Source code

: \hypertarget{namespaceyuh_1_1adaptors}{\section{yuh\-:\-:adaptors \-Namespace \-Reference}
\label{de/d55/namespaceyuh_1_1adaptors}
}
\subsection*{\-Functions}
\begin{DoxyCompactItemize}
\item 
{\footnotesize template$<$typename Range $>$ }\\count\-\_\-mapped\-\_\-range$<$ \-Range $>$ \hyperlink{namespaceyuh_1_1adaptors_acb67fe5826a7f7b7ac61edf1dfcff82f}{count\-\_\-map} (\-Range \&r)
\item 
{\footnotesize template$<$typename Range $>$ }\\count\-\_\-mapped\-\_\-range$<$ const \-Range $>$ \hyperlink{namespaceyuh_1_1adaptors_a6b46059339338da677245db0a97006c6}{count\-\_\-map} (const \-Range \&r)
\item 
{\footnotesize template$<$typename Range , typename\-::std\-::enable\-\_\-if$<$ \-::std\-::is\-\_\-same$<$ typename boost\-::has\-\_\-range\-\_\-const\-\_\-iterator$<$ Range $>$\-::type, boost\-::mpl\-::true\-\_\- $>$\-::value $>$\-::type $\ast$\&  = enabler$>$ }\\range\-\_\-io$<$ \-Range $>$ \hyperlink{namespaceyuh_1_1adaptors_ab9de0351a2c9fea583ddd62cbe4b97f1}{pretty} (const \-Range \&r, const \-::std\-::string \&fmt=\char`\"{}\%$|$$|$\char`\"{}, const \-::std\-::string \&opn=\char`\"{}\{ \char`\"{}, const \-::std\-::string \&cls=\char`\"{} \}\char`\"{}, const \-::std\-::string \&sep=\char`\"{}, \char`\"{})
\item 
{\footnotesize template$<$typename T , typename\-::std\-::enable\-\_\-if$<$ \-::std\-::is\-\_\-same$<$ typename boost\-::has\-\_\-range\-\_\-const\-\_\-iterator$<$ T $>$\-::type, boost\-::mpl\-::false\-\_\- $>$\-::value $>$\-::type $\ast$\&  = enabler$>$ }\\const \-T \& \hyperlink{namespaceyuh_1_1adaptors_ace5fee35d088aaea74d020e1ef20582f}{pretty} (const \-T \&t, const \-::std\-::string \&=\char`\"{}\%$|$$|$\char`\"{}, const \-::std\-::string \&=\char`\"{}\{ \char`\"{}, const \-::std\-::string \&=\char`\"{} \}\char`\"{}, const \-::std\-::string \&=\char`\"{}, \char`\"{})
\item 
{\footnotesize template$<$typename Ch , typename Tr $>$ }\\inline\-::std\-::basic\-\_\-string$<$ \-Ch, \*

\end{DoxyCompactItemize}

▬▬▬▬▬▬▬▬▬▬

## About this task
Reproduce the material exactly, from the first line to the last.

## Answer for the task
Source code

: \hypertarget{namespaceyuh_1_1adaptors}{\section{yuh\-:\-:adaptors \-Namespace \-Reference}
\label{de/d55/namespaceyuh_1_1adaptors}
}
\subsection*{\-Functions}
\begin{DoxyCompactItemize}
\item 
{\footnotesize template$<$typename Range $>$ }\\count\-\_\-mapped\-\_\-range$<$ \-Range $>$ \hyperlink{namespaceyuh_1_1adaptors_acb67fe5826a7f7b7ac61edf1dfcff82f}{count\-\_\-map} (\-Range \&r)
\item 
{\footnotesize template$<$typename Range $>$ }\\count\-\_\-mapped\-\_\-range$<$ const \-Range $>$ \hyperlink{namespaceyuh_1_1adaptors_a6b46059339338da677245db0a97006c6}{count\-\_\-map} (const \-Range \&r)
\item 
{\footnotesize template$<$typename Range , typename\-::std\-::enable\-\_\-if$<$ \-::std\-::is\-\_\-same$<$ typename boost\-::has\-\_\-range\-\_\-const\-\_\-iterator$<$ Range $>$\-::type, boost\-::mpl\-::true\-\_\- $>$\-::value $>$\-::type $\ast$\&  = enabler$>$ }\\range\-\_\-io$<$ \-Range $>$ \hyperlink{namespaceyuh_1_1adaptors_ab9de0351a2c9fea583ddd62cbe4b97f1}{pretty} (const \-Range \&r, const \-::std\-::string \&fmt=\char`\"{}\%$|$$|$\char`\"{}, const \-::std\-::string \&opn=\char`\"{}\{ \char`\"{}, const \-::std\-::string \&cls=\char`\"{} \}\char`\"{}, const \-::std\-::string \&sep=\char`\"{}, \char`\"{})
\item 
{\footnotesize template$<$typename T , typename\-::std\-::enable\-\_\-if$<$ \-::std\-::is\-\_\-same$<$ typename boost\-::has\-\_\-range\-\_\-const\-\_\-iterator$<$ T $>$\-::type, boost\-::mpl\-::false\-\_\- $>$\-::value $>$\-::type $\ast$\&  = enabler$>$ }\\const \-T \& \hyperlink{namespaceyuh_1_1adaptors_ace5fee35d088aaea74d020e1ef20582f}{pretty} (const \-T \&t, const \-::std\-::string \&=\char`\"{}\%$|$$|$\char`\"{}, const \-::std\-::string \&=\char`\"{}\{ \char`\"{}, const \-::std\-::string \&=\char`\"{} \}\char`\"{}, const \-::std\-::string \&=\char`\"{}, \char`\"{})
\item 
{\footnotesize template$<$typename Ch , typename Tr $>$ }\\inline\-::std\-::basic\-\_\-string$<$ \-Ch, \*

\end{DoxyCompactItemize}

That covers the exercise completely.